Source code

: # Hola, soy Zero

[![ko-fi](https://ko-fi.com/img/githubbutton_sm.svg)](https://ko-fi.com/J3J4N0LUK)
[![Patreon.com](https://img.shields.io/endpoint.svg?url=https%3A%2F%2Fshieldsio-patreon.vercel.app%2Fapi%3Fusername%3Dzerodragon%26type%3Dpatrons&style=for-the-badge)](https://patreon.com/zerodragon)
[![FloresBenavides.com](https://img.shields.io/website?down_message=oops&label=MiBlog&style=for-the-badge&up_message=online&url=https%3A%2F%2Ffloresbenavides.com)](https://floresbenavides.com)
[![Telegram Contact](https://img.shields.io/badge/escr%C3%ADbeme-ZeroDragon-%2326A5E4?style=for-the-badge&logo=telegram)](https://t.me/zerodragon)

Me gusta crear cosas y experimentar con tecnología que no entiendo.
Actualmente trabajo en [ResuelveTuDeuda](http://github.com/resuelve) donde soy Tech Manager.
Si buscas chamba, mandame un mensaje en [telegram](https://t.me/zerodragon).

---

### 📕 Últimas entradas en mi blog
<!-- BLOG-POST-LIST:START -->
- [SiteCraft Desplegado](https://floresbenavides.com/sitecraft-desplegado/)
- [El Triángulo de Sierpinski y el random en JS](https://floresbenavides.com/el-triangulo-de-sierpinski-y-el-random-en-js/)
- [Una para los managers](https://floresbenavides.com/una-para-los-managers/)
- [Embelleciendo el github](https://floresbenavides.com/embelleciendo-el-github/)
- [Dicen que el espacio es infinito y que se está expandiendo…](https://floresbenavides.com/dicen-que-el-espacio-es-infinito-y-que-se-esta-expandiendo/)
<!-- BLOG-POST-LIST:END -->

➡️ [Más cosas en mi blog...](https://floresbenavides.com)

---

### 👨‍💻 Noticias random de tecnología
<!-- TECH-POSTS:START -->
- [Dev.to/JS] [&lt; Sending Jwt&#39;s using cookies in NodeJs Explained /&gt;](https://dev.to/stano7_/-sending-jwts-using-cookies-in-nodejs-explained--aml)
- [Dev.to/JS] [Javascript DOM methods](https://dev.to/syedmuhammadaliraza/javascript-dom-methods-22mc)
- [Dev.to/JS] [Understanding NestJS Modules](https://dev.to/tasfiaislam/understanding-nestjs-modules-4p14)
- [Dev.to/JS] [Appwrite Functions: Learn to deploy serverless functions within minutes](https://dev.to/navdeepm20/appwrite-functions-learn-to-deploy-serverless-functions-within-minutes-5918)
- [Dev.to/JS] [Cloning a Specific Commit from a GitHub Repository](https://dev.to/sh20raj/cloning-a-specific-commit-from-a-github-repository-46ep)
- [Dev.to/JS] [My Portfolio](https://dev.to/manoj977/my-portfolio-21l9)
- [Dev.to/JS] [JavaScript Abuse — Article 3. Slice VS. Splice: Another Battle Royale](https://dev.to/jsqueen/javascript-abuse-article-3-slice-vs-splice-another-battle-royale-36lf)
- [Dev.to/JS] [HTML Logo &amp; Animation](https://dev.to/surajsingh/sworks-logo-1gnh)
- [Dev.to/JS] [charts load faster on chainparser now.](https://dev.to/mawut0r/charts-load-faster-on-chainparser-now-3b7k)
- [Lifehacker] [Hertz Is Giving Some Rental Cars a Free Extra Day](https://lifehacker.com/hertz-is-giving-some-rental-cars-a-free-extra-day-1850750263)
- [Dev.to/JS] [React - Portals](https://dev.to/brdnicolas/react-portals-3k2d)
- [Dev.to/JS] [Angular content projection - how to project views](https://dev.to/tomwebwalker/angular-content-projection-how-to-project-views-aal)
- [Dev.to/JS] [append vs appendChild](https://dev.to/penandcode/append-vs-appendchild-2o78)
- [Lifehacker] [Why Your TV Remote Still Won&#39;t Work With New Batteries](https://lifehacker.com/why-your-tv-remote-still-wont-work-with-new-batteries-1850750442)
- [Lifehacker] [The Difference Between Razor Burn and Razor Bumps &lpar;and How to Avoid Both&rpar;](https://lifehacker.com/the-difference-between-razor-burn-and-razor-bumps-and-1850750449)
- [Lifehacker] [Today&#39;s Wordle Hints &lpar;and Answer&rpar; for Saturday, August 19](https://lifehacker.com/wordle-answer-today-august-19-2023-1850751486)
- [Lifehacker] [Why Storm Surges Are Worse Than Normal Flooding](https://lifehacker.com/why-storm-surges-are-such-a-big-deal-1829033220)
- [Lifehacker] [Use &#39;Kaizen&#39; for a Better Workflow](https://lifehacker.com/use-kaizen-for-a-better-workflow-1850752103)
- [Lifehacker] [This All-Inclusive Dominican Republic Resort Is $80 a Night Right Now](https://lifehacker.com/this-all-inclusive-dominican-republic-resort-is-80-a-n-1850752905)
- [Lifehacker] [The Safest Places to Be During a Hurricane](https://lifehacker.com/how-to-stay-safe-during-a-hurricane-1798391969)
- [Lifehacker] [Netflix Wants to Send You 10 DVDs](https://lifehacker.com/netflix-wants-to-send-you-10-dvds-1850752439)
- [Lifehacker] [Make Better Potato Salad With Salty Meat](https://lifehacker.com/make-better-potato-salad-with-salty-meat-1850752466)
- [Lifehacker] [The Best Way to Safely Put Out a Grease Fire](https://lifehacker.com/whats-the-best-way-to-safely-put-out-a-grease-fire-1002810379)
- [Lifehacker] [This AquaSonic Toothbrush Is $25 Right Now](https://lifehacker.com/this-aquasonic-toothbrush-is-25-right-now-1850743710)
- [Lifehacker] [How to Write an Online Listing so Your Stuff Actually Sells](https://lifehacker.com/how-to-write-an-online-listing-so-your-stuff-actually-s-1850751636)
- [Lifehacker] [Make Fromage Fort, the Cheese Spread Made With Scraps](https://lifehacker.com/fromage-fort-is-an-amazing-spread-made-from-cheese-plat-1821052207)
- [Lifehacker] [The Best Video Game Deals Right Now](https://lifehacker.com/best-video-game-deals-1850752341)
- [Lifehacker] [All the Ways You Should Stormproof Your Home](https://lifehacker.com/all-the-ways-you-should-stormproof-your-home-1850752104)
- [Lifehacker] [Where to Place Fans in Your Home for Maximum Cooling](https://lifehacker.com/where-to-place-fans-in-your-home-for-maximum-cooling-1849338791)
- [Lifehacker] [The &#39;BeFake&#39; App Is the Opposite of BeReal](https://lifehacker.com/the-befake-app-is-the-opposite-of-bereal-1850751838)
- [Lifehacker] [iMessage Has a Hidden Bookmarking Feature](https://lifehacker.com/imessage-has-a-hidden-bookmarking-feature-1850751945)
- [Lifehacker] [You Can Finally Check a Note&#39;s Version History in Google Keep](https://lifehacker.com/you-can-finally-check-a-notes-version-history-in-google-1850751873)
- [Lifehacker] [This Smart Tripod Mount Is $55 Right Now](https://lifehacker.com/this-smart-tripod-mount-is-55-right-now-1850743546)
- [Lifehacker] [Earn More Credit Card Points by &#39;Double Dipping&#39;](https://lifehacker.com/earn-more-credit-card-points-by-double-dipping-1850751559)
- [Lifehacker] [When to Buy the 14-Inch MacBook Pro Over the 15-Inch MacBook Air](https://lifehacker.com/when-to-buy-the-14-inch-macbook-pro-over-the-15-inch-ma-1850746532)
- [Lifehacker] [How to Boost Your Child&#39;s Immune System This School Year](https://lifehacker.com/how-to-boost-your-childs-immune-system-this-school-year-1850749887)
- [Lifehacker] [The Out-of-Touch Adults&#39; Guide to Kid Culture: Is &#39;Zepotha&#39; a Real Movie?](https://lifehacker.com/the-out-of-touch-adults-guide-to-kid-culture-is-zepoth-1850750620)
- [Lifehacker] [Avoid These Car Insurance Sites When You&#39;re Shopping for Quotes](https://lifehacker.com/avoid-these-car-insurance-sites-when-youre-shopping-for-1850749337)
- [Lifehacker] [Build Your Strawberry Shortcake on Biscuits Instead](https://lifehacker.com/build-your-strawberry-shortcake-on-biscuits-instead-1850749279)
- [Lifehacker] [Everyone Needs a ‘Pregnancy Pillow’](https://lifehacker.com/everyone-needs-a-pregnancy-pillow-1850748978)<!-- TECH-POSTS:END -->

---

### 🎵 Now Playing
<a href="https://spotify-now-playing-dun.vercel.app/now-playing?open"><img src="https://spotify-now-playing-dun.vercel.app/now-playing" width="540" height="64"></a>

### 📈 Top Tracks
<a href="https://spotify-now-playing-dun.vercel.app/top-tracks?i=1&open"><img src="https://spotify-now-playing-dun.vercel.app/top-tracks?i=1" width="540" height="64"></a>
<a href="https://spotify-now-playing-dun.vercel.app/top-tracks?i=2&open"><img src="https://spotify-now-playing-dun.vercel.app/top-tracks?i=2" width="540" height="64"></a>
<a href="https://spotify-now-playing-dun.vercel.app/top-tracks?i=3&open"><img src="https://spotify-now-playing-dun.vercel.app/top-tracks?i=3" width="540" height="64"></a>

::::

* _EXERCISE OBJECTIVE_: Using the entries shown above, reproduce verbatim the lines from the line bearing "- [Lifehacker] [This Smart" to the line bearing "- [Lifehacker] [Earn", inclusive.

* _ANSWER TO THE EXERCISE_:
- [Lifehacker] [This Smart Tripod Mount Is $55 Right Now](https://lifehacker.com/this-smart-tripod-mount-is-55-right-now-1850743546)
- [Lifehacker] [Earn More Credit Card Points by &#39;Double Dipping&#39;](https://lifehacker.com/earn-more-credit-card-points-by-double-dipping-1850751559)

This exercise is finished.